Die Entscheidung des OLG Stuttgart vom 29.02.2012, Az. 20 U 3/11, betrifft die Porsche Automobil Holding SE. Deren Vorstand hatte beschlossen, unter anderem mittels des Einsatzes von Options- bzw. Derivatgeschäften die Beteiligung an der Volkswagen AG auszubauen. P., Mitglied des Porsche-Aufsichtsrates, hatte diesbezüglich öffentlich erklärt, er habe sich keine Klarheit über die Optionsgeschäfte von Porsche verschaffen können und wisse nicht, wie hoch die Risiken aus diesen Geschäften für Porsche seien.
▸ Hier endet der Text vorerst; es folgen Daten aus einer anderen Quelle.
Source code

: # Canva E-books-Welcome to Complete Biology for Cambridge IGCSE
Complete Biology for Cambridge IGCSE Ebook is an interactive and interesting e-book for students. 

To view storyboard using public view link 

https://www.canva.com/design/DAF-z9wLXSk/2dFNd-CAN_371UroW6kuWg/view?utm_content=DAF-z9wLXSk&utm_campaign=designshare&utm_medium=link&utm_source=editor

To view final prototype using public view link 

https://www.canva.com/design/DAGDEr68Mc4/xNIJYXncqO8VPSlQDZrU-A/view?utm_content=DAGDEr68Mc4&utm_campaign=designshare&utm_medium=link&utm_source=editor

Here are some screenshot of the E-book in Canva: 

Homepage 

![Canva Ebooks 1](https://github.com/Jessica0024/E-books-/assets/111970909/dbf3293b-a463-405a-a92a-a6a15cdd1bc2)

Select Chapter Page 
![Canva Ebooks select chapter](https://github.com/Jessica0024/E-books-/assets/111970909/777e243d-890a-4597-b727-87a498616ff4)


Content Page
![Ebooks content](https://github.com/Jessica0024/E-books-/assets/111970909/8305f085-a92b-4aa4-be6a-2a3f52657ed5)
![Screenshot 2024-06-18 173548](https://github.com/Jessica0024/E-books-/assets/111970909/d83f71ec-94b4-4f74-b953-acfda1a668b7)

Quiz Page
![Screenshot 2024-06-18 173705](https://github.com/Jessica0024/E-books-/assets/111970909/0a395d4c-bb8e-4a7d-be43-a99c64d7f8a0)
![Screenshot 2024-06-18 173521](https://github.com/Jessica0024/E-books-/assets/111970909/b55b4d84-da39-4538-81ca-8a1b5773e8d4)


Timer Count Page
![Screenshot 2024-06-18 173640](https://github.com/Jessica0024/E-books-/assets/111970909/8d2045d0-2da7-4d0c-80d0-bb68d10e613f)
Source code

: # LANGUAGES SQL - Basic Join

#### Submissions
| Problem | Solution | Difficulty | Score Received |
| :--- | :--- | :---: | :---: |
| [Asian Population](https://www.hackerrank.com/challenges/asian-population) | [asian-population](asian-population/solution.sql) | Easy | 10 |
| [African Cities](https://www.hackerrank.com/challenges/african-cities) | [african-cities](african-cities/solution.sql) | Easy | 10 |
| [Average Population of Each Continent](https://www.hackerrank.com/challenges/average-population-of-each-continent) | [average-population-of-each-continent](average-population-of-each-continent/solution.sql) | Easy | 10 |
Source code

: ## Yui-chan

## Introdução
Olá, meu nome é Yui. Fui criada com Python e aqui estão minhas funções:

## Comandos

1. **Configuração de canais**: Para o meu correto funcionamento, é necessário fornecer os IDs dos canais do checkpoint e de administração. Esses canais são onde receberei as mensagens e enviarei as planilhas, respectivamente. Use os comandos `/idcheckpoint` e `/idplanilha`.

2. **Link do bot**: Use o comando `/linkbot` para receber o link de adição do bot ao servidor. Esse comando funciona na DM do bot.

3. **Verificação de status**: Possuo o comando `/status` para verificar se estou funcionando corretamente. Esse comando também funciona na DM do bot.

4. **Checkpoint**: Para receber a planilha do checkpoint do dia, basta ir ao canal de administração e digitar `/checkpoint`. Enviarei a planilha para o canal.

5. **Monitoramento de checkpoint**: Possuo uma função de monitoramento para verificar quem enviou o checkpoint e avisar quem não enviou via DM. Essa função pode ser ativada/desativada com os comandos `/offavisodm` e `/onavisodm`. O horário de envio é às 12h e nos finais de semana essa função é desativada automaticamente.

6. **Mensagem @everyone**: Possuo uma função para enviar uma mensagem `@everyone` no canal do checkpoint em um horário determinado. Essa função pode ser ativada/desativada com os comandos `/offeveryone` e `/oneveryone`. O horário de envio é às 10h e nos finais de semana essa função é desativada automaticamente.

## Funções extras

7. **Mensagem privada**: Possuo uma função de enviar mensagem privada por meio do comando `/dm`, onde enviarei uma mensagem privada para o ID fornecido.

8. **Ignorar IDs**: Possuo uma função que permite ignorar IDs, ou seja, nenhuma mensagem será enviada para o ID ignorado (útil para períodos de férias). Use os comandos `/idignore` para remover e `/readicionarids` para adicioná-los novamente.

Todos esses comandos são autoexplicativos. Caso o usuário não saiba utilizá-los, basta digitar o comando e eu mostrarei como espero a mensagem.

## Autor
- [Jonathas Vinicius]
Das OLG Stuttgart hat auf der Grundlage dieser Aussage festgestellt, dass P. seine Pflichten als Aufsichtsratsmitglied verletzt habe. Ihn habe als Aufsichtsratsmitglied bezüglich der Options- bzw. Derivatgeschäfte eine Überwachungspflicht von gesteigerter Intensität getroffen. Zur Begründung dieser gesteigerten Überwachungspflicht stellt das Gericht maßgeblich darauf ab, dass die betreffenden Derivatgeschäfte dem Aufbau einer unternehmerischen Beteiligung an der Volkswagen AG gedient habe und dass diese Beteiligung für die strategische Ausrichtung von Porsche bedeutsam gewesen sei. Die Intensivierung der Kontroll- und Überwachungspflicht habe für alle Aufsichtsratsmitglieder eine Pflicht zur selbständigen Risikoabschätzung zur Folge gehabt. Jedenfalls bei besonders bedeutsamen Geschäften, die zu einer Intensivierung der Überwachungspflicht führten, könne sich ein Aufsichtsratsmitglied nicht auf die Entgegennahme der Informationen des Vorstandes beschränken. Stattdessen habe es selbständig den relevanten Sachverhalt vollständig und richtig zu erfassen und sich ein eigenes Urteil darüber zu bilden. Diese Pflicht treffe nicht nur den Aufsichtsrat als Gesamtorgan, sondern jedes einzelne Aufsichtsratsmitglied persönlich.
Praxishinweis: Eine gesteigerte Überwachungspflicht der Aufsichtsratsmitglieder kann sich nicht nur - wie in dem vom OLG Stuttgart entschiedenen Fall - aus der besonderen strategischen Bedeutung eines Geschäfts, sondern auch aus den mit diesem für die Gesellschaft verbundenen Risiken ergeben. Zudem besteht eine gesteigerte Überwachungspflicht in der Krise der Gesellschaft sowie im Vorfeld einer drohenden Krise.
Ist das Aufsichtsratsmitglied im Falle des Bestehens einer gesteigerten Überwachungspflicht nicht in der Lage, den Sachverhalt eigenständig zu erfassen oder zu beurteilen, muss es entweder - ggf. durch Berichtsanforderung nach § 90 Abs. 3 Satz 2 AktG - weitere Sachverhaltsinformationen vom Vorstand einholen oder sich die für eine Beurteilung notwendigen Kenntnisse beschaffen. Ggf. muss es auf die Hinzuziehung externer Berater durch das Gesamtorgan nach § 111 Abs. 2 Satz 2 AktG hinwirken. Keinesfalls darf das Aufsichtsratsmitglied das betreffende Geschäft ohne eigene Sachverhaltserfassung und -beurteilung einfach billigen.